**Description of the task**
Start at the first line of the material below and retype each line through the one containing "H$\gamma$ / (H$\alpha$", exactly.

**Data provided**

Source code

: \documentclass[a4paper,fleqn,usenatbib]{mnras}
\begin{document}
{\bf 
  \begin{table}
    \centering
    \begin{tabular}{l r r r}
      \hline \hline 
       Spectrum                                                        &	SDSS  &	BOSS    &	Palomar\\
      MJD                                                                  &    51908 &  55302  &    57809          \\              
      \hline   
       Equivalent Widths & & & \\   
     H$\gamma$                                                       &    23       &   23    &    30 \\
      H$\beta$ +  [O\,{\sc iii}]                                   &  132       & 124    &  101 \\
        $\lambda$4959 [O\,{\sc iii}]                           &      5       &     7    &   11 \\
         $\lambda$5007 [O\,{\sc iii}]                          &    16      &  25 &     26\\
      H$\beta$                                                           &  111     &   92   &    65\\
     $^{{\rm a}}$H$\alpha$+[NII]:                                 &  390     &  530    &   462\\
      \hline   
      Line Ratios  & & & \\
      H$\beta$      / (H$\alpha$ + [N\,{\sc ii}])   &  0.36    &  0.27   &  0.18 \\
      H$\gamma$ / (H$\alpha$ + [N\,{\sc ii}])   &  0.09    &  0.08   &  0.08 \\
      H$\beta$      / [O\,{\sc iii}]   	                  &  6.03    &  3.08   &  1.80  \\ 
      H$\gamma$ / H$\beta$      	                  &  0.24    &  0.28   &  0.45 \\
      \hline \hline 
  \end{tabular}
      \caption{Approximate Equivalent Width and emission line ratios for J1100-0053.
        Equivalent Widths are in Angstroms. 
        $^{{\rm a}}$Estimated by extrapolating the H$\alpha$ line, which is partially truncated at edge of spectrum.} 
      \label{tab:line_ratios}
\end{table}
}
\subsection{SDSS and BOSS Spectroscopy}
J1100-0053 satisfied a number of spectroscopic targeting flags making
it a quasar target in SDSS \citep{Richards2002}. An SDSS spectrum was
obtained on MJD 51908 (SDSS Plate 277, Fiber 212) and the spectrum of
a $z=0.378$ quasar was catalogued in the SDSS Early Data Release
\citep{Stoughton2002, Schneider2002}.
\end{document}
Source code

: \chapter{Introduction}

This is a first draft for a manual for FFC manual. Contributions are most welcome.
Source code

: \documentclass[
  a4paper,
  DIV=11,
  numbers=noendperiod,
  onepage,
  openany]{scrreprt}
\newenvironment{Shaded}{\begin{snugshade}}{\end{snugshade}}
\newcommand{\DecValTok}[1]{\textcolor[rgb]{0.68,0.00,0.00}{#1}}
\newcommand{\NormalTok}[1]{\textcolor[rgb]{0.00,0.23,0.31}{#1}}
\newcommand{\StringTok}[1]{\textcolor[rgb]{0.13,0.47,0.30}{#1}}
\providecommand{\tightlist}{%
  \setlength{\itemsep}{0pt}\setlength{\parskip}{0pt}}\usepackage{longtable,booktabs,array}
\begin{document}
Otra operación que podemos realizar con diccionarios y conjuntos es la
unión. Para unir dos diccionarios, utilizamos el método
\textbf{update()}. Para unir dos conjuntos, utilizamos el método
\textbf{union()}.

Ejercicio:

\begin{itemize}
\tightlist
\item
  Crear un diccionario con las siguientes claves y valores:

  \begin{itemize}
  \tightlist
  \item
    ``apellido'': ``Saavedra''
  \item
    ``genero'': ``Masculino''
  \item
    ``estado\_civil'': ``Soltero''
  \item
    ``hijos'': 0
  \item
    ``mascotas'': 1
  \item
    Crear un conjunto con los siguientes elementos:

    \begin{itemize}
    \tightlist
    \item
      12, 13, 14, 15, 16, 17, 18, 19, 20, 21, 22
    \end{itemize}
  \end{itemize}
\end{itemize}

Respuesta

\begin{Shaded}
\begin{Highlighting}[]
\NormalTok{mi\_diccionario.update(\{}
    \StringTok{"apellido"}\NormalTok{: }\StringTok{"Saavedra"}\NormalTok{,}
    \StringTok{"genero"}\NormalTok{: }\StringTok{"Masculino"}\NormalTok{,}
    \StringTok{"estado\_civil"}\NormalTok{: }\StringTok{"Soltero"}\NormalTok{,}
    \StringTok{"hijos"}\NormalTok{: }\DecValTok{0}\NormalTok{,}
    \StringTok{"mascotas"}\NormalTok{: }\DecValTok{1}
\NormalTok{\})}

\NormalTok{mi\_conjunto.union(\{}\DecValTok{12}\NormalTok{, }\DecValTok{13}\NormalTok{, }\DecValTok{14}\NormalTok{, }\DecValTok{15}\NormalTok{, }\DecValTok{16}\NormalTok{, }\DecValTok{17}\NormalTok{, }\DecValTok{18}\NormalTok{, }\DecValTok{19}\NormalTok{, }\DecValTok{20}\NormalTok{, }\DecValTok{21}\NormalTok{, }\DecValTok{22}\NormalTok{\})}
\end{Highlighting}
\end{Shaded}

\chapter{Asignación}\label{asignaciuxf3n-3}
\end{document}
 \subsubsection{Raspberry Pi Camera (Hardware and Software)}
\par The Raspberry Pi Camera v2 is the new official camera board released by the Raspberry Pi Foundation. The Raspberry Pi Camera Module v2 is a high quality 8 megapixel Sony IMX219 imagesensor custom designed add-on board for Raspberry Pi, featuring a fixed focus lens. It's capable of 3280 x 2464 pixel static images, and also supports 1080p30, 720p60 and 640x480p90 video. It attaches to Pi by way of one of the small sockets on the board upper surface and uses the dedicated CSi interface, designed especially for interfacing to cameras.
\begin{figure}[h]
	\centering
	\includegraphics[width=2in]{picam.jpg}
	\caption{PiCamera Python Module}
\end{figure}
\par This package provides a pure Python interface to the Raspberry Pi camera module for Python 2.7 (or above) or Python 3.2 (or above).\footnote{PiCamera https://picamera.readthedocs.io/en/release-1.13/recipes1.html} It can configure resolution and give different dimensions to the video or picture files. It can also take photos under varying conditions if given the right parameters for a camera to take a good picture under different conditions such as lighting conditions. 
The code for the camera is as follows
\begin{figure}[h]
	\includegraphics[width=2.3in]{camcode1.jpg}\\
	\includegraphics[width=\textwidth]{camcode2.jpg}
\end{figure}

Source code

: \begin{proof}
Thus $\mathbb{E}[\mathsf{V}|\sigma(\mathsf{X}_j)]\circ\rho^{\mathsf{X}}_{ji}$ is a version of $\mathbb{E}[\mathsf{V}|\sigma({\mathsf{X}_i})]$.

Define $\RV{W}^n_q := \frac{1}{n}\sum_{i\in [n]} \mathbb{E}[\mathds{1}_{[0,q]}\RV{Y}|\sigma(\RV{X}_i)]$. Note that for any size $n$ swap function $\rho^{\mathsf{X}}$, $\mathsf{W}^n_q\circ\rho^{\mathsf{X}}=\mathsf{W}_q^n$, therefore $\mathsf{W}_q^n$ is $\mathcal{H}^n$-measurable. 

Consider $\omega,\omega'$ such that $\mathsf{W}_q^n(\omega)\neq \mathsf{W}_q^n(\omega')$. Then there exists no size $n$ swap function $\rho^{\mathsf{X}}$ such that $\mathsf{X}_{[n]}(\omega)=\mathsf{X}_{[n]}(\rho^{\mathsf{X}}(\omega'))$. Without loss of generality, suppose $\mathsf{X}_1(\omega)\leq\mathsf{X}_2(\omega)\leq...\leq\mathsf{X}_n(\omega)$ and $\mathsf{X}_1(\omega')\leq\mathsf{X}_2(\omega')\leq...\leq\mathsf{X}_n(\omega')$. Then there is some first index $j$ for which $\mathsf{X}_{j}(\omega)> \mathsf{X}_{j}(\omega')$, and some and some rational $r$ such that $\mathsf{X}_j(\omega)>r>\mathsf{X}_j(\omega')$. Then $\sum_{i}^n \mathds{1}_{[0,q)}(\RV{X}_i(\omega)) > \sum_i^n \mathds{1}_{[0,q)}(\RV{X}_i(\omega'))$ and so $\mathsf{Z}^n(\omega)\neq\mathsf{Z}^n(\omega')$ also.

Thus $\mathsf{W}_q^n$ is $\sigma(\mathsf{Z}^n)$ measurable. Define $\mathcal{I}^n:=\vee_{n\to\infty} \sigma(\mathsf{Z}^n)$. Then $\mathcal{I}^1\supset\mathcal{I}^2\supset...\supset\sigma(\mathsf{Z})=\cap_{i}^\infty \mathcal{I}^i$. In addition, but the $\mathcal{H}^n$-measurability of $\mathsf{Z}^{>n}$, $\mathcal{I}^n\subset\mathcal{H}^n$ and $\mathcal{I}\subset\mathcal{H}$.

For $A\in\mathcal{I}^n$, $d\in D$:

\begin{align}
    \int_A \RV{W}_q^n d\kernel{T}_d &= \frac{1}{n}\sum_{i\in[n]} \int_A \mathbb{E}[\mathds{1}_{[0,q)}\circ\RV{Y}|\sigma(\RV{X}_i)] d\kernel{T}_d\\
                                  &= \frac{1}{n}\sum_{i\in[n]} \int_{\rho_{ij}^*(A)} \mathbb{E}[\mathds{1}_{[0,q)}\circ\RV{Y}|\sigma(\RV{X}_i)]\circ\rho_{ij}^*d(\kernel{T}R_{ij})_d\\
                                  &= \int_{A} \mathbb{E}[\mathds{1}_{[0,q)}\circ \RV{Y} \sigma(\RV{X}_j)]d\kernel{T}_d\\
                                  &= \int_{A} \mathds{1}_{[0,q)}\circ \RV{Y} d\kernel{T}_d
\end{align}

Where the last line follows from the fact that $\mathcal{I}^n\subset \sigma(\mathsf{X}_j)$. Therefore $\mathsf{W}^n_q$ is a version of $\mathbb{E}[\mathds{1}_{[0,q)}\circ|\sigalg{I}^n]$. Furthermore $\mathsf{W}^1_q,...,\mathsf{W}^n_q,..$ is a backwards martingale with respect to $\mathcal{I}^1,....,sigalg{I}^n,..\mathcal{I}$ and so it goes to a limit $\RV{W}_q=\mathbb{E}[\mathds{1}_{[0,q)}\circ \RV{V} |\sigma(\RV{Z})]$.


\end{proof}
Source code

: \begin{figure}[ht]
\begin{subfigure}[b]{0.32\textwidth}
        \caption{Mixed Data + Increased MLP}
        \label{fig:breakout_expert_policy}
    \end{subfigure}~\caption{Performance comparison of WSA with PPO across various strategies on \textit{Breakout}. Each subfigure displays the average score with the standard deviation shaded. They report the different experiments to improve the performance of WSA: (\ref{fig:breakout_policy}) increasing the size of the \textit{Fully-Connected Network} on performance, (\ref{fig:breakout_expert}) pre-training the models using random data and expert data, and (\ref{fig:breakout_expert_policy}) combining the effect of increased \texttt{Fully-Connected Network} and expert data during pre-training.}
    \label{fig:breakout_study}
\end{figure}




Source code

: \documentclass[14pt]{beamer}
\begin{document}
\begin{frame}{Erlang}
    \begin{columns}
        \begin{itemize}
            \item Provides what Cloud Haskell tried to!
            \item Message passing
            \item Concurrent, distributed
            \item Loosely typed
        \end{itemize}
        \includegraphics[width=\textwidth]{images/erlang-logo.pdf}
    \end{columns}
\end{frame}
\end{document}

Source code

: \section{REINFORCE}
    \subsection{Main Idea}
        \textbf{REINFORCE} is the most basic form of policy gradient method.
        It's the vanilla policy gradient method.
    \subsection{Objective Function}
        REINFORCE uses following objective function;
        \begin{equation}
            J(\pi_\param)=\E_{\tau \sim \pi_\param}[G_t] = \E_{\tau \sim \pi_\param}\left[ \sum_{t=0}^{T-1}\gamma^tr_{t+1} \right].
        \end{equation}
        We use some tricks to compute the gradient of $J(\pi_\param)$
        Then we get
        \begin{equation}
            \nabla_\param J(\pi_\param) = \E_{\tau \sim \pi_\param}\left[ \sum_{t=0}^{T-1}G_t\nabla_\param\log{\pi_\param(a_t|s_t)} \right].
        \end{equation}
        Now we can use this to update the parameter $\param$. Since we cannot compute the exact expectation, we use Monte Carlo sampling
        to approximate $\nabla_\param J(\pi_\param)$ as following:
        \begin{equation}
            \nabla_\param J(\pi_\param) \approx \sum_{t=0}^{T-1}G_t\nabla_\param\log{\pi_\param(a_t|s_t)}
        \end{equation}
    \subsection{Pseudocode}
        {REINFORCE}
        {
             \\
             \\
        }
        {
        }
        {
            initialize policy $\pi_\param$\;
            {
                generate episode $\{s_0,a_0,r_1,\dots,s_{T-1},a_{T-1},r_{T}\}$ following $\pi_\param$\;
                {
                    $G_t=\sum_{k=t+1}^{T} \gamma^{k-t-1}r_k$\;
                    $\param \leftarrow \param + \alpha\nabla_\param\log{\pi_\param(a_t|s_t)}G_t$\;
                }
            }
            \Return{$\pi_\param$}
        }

**Answer to this problem**
Source code

: \documentclass[a4paper,fleqn,usenatbib]{mnras}
\begin{document}
{\bf 
  \begin{table}
    \centering
    \begin{tabular}{l r r r}
      \hline \hline 
       Spectrum                                                        &	SDSS  &	BOSS    &	Palomar\\
      MJD                                                                  &    51908 &  55302  &    57809          \\              
      \hline   
       Equivalent Widths & & & \\   
     H$\gamma$                                                       &    23       &   23    &    30 \\
      H$\beta$ +  [O\,{\sc iii}]                                   &  132       & 124    &  101 \\
        $\lambda$4959 [O\,{\sc iii}]                           &      5       &     7    &   11 \\
         $\lambda$5007 [O\,{\sc iii}]                          &    16      &  25 &     26\\
      H$\beta$                                                           &  111     &   92   &    65\\
     $^{{\rm a}}$H$\alpha$+[NII]:                                 &  390     &  530    &   462\\
      \hline   
      Line Ratios  & & & \\
      H$\beta$      / (H$\alpha$ + [N\,{\sc ii}])   &  0.36    &  0.27   &  0.18 \\
      H$\gamma$ / (H$\alpha$ + [N\,{\sc ii}])   &  0.09    &  0.08   &  0.08 \\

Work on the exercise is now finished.